The complete set of records below must be repeated precisely as given.

= = = = = = =

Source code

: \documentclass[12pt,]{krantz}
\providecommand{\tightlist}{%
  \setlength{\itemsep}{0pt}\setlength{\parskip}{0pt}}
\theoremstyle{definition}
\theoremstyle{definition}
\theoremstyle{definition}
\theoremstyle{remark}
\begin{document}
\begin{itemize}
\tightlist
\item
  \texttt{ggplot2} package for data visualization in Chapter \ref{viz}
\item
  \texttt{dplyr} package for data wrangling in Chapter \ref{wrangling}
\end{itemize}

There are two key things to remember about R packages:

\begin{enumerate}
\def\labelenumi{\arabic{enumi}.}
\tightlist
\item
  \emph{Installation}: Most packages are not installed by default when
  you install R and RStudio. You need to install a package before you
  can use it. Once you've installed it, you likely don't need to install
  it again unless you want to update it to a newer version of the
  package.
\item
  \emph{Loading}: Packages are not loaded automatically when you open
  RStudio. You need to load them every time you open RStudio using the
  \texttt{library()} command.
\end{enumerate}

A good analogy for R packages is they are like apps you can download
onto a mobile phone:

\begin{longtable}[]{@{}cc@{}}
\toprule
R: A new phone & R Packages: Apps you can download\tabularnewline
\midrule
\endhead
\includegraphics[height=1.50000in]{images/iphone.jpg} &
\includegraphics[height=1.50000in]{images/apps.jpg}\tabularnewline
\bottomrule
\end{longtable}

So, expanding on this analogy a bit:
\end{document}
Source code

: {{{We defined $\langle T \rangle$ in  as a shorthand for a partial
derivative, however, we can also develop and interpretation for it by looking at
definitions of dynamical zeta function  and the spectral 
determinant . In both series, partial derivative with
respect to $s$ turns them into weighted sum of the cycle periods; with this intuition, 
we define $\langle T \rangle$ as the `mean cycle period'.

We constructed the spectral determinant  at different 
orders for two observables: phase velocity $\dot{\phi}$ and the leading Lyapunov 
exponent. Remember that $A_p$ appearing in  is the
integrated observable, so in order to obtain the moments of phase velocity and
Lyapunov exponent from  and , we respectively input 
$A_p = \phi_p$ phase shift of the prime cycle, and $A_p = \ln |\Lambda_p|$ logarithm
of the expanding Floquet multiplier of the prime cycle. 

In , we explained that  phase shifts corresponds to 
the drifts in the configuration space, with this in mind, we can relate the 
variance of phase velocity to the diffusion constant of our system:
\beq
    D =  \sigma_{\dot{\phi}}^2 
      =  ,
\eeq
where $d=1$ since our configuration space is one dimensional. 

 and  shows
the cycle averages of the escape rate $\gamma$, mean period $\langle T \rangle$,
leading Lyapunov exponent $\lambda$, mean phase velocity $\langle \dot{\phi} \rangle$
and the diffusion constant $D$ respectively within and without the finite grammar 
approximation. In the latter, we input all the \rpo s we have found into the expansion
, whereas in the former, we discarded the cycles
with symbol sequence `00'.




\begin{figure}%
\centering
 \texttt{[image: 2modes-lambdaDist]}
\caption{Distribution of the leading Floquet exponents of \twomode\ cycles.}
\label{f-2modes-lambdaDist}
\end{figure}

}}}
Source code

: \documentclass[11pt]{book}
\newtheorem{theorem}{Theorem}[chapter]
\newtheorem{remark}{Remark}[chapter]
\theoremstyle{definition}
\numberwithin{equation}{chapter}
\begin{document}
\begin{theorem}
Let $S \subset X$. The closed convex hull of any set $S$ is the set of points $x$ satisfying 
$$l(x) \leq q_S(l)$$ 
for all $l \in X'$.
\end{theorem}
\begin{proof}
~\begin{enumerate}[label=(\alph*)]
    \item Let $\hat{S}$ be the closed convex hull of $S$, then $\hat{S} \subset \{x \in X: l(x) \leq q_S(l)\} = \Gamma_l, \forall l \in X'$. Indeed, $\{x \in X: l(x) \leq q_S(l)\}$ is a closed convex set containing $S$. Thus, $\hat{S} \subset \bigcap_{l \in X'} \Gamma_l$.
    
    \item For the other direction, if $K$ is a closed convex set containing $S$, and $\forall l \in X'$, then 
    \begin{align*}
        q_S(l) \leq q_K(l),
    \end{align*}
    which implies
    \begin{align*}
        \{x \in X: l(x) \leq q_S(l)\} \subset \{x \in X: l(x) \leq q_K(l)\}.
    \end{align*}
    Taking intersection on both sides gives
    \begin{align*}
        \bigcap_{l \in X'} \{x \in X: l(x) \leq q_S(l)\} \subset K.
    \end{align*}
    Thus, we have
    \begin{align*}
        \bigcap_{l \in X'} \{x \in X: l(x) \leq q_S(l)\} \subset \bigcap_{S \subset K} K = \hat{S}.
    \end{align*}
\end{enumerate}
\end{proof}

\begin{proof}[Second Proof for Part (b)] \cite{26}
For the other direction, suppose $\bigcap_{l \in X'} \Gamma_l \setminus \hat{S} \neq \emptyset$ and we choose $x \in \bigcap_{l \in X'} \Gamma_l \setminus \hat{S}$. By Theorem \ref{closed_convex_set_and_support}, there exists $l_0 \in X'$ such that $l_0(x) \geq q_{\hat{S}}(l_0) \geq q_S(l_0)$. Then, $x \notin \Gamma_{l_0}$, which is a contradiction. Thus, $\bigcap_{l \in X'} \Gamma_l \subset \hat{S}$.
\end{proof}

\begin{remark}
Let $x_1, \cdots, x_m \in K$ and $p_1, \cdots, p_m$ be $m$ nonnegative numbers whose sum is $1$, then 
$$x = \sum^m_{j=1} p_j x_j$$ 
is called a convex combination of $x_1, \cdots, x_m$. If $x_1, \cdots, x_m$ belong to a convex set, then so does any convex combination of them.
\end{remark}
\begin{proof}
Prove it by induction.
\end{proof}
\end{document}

= = = = = = =

## [EXPECTED ANSWER]
Source code

: \documentclass[12pt,]{krantz}
\providecommand{\tightlist}{%
  \setlength{\itemsep}{0pt}\setlength{\parskip}{0pt}}
\theoremstyle{definition}
\theoremstyle{definition}
\theoremstyle{definition}
\theoremstyle{remark}
\begin{document}
\begin{itemize}
\tightlist
\item
  \texttt{ggplot2} package for data visualization in Chapter \ref{viz}
\item
  \texttt{dplyr} package for data wrangling in Chapter \ref{wrangling}
\end{itemize}

There are two key things to remember about R packages:

\begin{enumerate}
\def\labelenumi{\arabic{enumi}.}
\tightlist
\item
  \emph{Installation}: Most packages are not installed by default when
  you install R and RStudio. You need to install a package before you
  can use it. Once you've installed it, you likely don't need to install
  it again unless you want to update it to a newer version of the
  package.
\item
  \emph{Loading}: Packages are not loaded automatically when you open
  RStudio. You need to load them every time you open RStudio using the
  \texttt{library()} command.
\end{enumerate}

A good analogy for R packages is they are like apps you can download
onto a mobile phone:

\begin{longtable}[]{@{}cc@{}}
\toprule
R: A new phone & R Packages: Apps you can download\tabularnewline
\midrule
\endhead
\includegraphics[height=1.50000in]{images/iphone.jpg} &
\includegraphics[height=1.50000in]{images/apps.jpg}\tabularnewline
\bottomrule
\end{longtable}

So, expanding on this analogy a bit:
\end{document}
Source code

: {{{We defined $\langle T \rangle$ in  as a shorthand for a partial
derivative, however, we can also develop and interpretation for it by looking at
definitions of dynamical zeta function  and the spectral 
determinant . In both series, partial derivative with
respect to $s$ turns them into weighted sum of the cycle periods; with this intuition, 
we define $\langle T \rangle$ as the `mean cycle period'.

We constructed the spectral determinant  at different 
orders for two observables: phase velocity $\dot{\phi}$ and the leading Lyapunov 
exponent. Remember that $A_p$ appearing in  is the
integrated observable, so in order to obtain the moments of phase velocity and
Lyapunov exponent from  and , we respectively input 
$A_p = \phi_p$ phase shift of the prime cycle, and $A_p = \ln |\Lambda_p|$ logarithm
of the expanding Floquet multiplier of the prime cycle. 

In , we explained that  phase shifts corresponds to 
the drifts in the configuration space, with this in mind, we can relate the 
variance of phase velocity to the diffusion constant of our system:
\beq
    D =  \sigma_{\dot{\phi}}^2 
      =  ,
\eeq
where $d=1$ since our configuration space is one dimensional. 

 and  shows
the cycle averages of the escape rate $\gamma$, mean period $\langle T \rangle$,
leading Lyapunov exponent $\lambda$, mean phase velocity $\langle \dot{\phi} \rangle$
and the diffusion constant $D$ respectively within and without the finite grammar 
approximation. In the latter, we input all the \rpo s we have found into the expansion
, whereas in the former, we discarded the cycles
with symbol sequence `00'.




\begin{figure}%
\centering
 \texttt{[image: 2modes-lambdaDist]}
\caption{Distribution of the leading Floquet exponents of \twomode\ cycles.}
\label{f-2modes-lambdaDist}
\end{figure}

}}}
Source code

: \documentclass[11pt]{book}
\newtheorem{theorem}{Theorem}[chapter]
\newtheorem{remark}{Remark}[chapter]
\theoremstyle{definition}
\numberwithin{equation}{chapter}
\begin{document}
\begin{theorem}
Let $S \subset X$. The closed convex hull of any set $S$ is the set of points $x$ satisfying 
$$l(x) \leq q_S(l)$$ 
for all $l \in X'$.
\end{theorem}
\begin{proof}
~\begin{enumerate}[label=(\alph*)]
    \item Let $\hat{S}$ be the closed convex hull of $S$, then $\hat{S} \subset \{x \in X: l(x) \leq q_S(l)\} = \Gamma_l, \forall l \in X'$. Indeed, $\{x \in X: l(x) \leq q_S(l)\}$ is a closed convex set containing $S$. Thus, $\hat{S} \subset \bigcap_{l \in X'} \Gamma_l$.
    
    \item For the other direction, if $K$ is a closed convex set containing $S$, and $\forall l \in X'$, then 
    \begin{align*}
        q_S(l) \leq q_K(l),
    \end{align*}
    which implies
    \begin{align*}
        \{x \in X: l(x) \leq q_S(l)\} \subset \{x \in X: l(x) \leq q_K(l)\}.
    \end{align*}
    Taking intersection on both sides gives
    \begin{align*}
        \bigcap_{l \in X'} \{x \in X: l(x) \leq q_S(l)\} \subset K.
    \end{align*}
    Thus, we have
    \begin{align*}
        \bigcap_{l \in X'} \{x \in X: l(x) \leq q_S(l)\} \subset \bigcap_{S \subset K} K = \hat{S}.
    \end{align*}
\end{enumerate}
\end{proof}

\begin{proof}[Second Proof for Part (b)] \cite{26}
For the other direction, suppose $\bigcap_{l \in X'} \Gamma_l \setminus \hat{S} \neq \emptyset$ and we choose $x \in \bigcap_{l \in X'} \Gamma_l \setminus \hat{S}$. By Theorem \ref{closed_convex_set_and_support}, there exists $l_0 \in X'$ such that $l_0(x) \geq q_{\hat{S}}(l_0) \geq q_S(l_0)$. Then, $x \notin \Gamma_{l_0}$, which is a contradiction. Thus, $\bigcap_{l \in X'} \Gamma_l \subset \hat{S}$.
\end{proof}

\begin{remark}
Let $x_1, \cdots, x_m \in K$ and $p_1, \cdots, p_m$ be $m$ nonnegative numbers whose sum is $1$, then 
$$x = \sum^m_{j=1} p_j x_j$$ 
is called a convex combination of $x_1, \cdots, x_m$. If $x_1, \cdots, x_m$ belong to a convex set, then so does any convex combination of them.
\end{remark}
\begin{proof}
Prove it by induction.
\end{proof}
\end{document}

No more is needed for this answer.